‘ACTING OUT’ BEHAVIOUR OF TRAUMATIZED CHILDREN, THROUGH THE LENS OF POLYVAGAL THEORY – PATRICK TOMLINSON (2019, revised 2021)
Date added: 19/11/20
Recently I have been learning, or trying to learn might be more accurate, about polyvagal theory. I am thinking about its application to work with traumatized children and young people. Although, what I have understood so far is relevant in many other areas of life and work. I have been reading Stephen Porges (2017) – The Pocket Guide to the Polyvagal Theory: The Transformative Power of Feeling Safe. Like the 2nd part of the title implies, this is fundamental to working with trauma, and hence my interest. If the title of Porges’ book suggests easy reading, I would say it is not, but it is written clearly, and I am finding it very helpful.
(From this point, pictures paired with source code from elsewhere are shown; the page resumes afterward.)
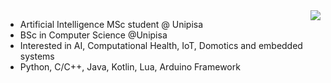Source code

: 
 <img class="img" src="https://github-readme-stats-sigma-five.vercel.app/api?username=vornao&show_icons=true&theme=midnight-purple&count_private=true" align="right"/>

- Artificial Intelligence MSc student @ Unipisa 
- BSc in Computer Science @Unipisa
- Interested in AI, Computational Health, IoT, Domotics and embedded systems
- Python, C/C++, Java, Kotlin, Lua, Arduino Framework




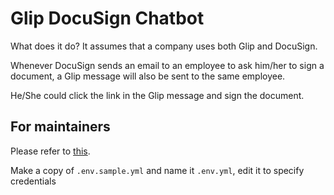 # Glip DocuSign Chatbot

What does it do? It assumes that a company uses both Glip and DocuSign.

Whenever DocuSign sends an email to an employee to ask him/her to sign a document, a Glip message will also be sent to the same employee.

He/She could click the link in the Glip message and sign the document.


## For maintainers

Please refer to [this](https://github.com/tylerlong/glip-ping-chatbot/tree/lambda).

Make a copy of `.env.sample.yml` and name it `.env.yml`, edit it to specify credentials
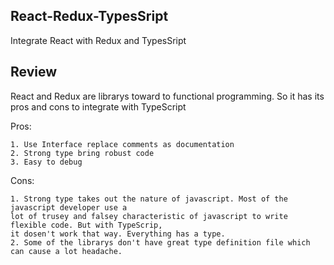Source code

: ## React-Redux-TypesSript
  Integrate React with Redux and TypesSript
  
## Review
  React and Redux are librarys toward to functional programming. So it has its pros and cons to integrate with TypeScript
  
  Pros:
  
    1. Use Interface replace comments as documentation
    2. Strong type bring robust code
    3. Easy to debug
  
  Cons: 
 
    1. Strong type takes out the nature of javascript. Most of the javascript developer use a 
    lot of trusey and falsey characteristic of javascript to write flexible code. But with TypeScrip, 
    it dosen't work that way. Everything has a type.
    2. Some of the librarys don't have great type definition file which can cause a lot headache.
Learning a new theory is always a challenge, but when a theory is connected to our own experience it is easier to conceptualize. It also helps us when a new theory fits well on top of other theories, which we already understand well. Development is usually incremental. I believe in the practical implications and use of theory. As Kurt Lewin (1943) a pioneer in organizational psychology famously noted, there is nothing so practical as a good theory. Tongues (2016, p.80) succinctly states the usefulness of a good theory,
A theory is an explanation, a set of ideas about how something works, and the practical application of good theory can be invaluable.
The polyvagal theory is especially useful in helping us understand some complex issues. So, I am going to try and apply it to something I have been talking about recently – the meaning of ‘acting out’ behaviour of children who have suffered complex trauma. In particular, the phenomena of ‘running away’ behaviour, which I wrote about in a previous blog (Tomlinson, 2015a).
Porges explains that a vagal pathway (nerve) is part of the autonomic nervous system and poly means there are many of them. The vagal pathways function to protect safety. They alert the person to threat and mobilize a protective response. This happens at an unconscious level, which Porges refers to as neuroception. In other words, it is the nervous system that is identifying threats to safety, as well as opportunities for enhancing safety and well-being. Dana (2018, p.35 ) summarizes,
“Neuroception results in the gut feelings, the heart-informed feelings, the implicit feelings that move us along the continuum between safety and survival response. Neuroception might be thought of as ‘somatic signals that influence decision making and behavioural responses without explicit awareness of the provoking cues’ (Klarer et al., 2014, p.7067).”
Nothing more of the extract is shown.